Well, nothing made more sense than that.
“I dreamed it all went wrong,” she whispered. “I’m so scared for you, Tex. I don’t want to do this.”
“I know.”
“Please don’t make me.”
Her words threatened to drown me.
Gently, I pulled her away so we could lie face to face on our pillows and talk. I needed to look her in her eyes. I needed to see her understand my words.
I cupped her cheek. “Have you forgotten who you are, Carrie Hart? You’re the tough as nails Ranger who doesn’t take shit from anyone.
You came here to expose police corruption and put an end to Walter Bates.
And you’re doing it. You knew it wouldn’t be easy.

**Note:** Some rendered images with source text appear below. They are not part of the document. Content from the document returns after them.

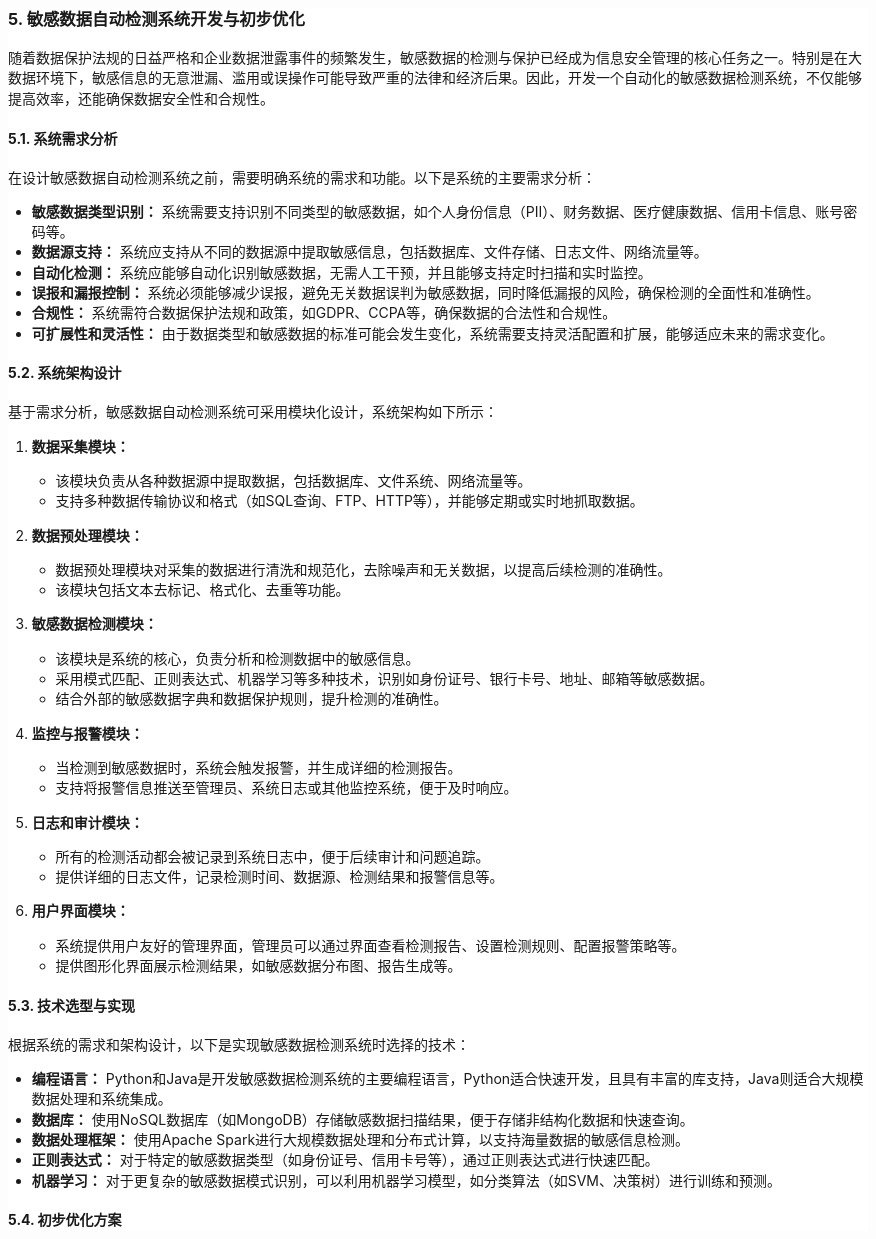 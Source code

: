 ### 5. 敏感数据自动检测系统开发与初步优化

随着数据保护法规的日益严格和企业数据泄露事件的频繁发生，敏感数据的检测与保护已经成为信息安全管理的核心任务之一。特别是在大数据环境下，敏感信息的无意泄漏、滥用或误操作可能导致严重的法律和经济后果。因此，开发一个自动化的敏感数据检测系统，不仅能够提高效率，还能确保数据安全性和合规性。

#### 5.1. 系统需求分析

在设计敏感数据自动检测系统之前，需要明确系统的需求和功能。以下是系统的主要需求分析：

- **敏感数据类型识别：** 系统需要支持识别不同类型的敏感数据，如个人身份信息（PII）、财务数据、医疗健康数据、信用卡信息、账号密码等。
- **数据源支持：** 系统应支持从不同的数据源中提取敏感信息，包括数据库、文件存储、日志文件、网络流量等。
- **自动化检测：** 系统应能够自动化识别敏感数据，无需人工干预，并且能够支持定时扫描和实时监控。
- **误报和漏报控制：** 系统必须能够减少误报，避免无关数据误判为敏感数据，同时降低漏报的风险，确保检测的全面性和准确性。
- **合规性：** 系统需符合数据保护法规和政策，如GDPR、CCPA等，确保数据的合法性和合规性。
- **可扩展性和灵活性：** 由于数据类型和敏感数据的标准可能会发生变化，系统需要支持灵活配置和扩展，能够适应未来的需求变化。

#### 5.2. 系统架构设计

基于需求分析，敏感数据自动检测系统可采用模块化设计，系统架构如下所示：

1. **数据采集模块：**
    
    - 该模块负责从各种数据源中提取数据，包括数据库、文件系统、网络流量等。
    - 支持多种数据传输协议和格式（如SQL查询、FTP、HTTP等），并能够定期或实时地抓取数据。
2. **数据预处理模块：**
    
    - 数据预处理模块对采集的数据进行清洗和规范化，去除噪声和无关数据，以提高后续检测的准确性。
    - 该模块包括文本去标记、格式化、去重等功能。
3. **敏感数据检测模块：**
    
    - 该模块是系统的核心，负责分析和检测数据中的敏感信息。
    - 采用模式匹配、正则表达式、机器学习等多种技术，识别如身份证号、银行卡号、地址、邮箱等敏感数据。
    - 结合外部的敏感数据字典和数据保护规则，提升检测的准确性。
4. **监控与报警模块：**
    
    - 当检测到敏感数据时，系统会触发报警，并生成详细的检测报告。
    - 支持将报警信息推送至管理员、系统日志或其他监控系统，便于及时响应。
5. **日志和审计模块：**
    
    - 所有的检测活动都会被记录到系统日志中，便于后续审计和问题追踪。
    - 提供详细的日志文件，记录检测时间、数据源、检测结果和报警信息等。
6. **用户界面模块：**
    
    - 系统提供用户友好的管理界面，管理员可以通过界面查看检测报告、设置检测规则、配置报警策略等。
    - 提供图形化界面展示检测结果，如敏感数据分布图、报告生成等。

#### 5.3. 技术选型与实现

根据系统的需求和架构设计，以下是实现敏感数据检测系统时选择的技术：

- **编程语言：** Python和Java是开发敏感数据检测系统的主要编程语言，Python适合快速开发，且具有丰富的库支持，Java则适合大规模数据处理和系统集成。
- **数据库：** 使用NoSQL数据库（如MongoDB）存储敏感数据扫描结果，便于存储非结构化数据和快速查询。
- **数据处理框架：** 使用Apache Spark进行大规模数据处理和分布式计算，以支持海量数据的敏感信息检测。
- **正则表达式：** 对于特定的敏感数据类型（如身份证号、信用卡号等），通过正则表达式进行快速匹配。
- **机器学习：** 对于更复杂的敏感数据模式识别，可以利用机器学习模型，如分类算法（如SVM、决策树）进行训练和预测。

#### 5.4. 初步优化方案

You knew there would be risks, and you did it anyway, because that’s who you are. It’s who we are.”
She sniffled. “We?”
“Rangers.”
Carrie’s sniffles stopped.
“If I still wore the badge,” I said slowly, “you would let me make this choice, wouldn’t you? You would trust me? ”
She closed her eyes and pressed her cheek more firmly into my palm.
“Answer me, Carrie.”
She licked her lips. “Maybe.”
“Open your eyes.”
Her eyes fluttered open and danced with tears.
“I’ve escaped death more times than I can count on both hands,” I told her. “If tonight is the night I go? Well, I’ve already made my peace with that, especially if it means finding justice for William.”
“Please don’t talk like this. I can’t bear it.”
“But,” I said, running my thumb under her eye to wipe away a new tear that escaped, “if Brody brings me back and I get to fight on Friday night alongside my brothers? Well, that will make me the luckiest man alive, because after the fight I’ll have your lips to kiss. Your body to make mine.”
Carrie’s eyes danced back and forth between mine. Her lips were parted ever so slightly, and as she gazed into my eyes, the tears stopped. “To make yours?”
“Yes,” I said firmly. “Mine.”
Carrie drew herself up to me and pressed her lips to mine. She tasted like salt and couldn’t breathe through her nose after all the crying. I didn’t care. She was sweet and soft in all the right places. I gripped her ass and held her fiercely to me, loving how she hooked a leg over mine.
When the kiss ended, she closed her eyes and left her forehead pressed to mine. “I’m already yours, Tex.”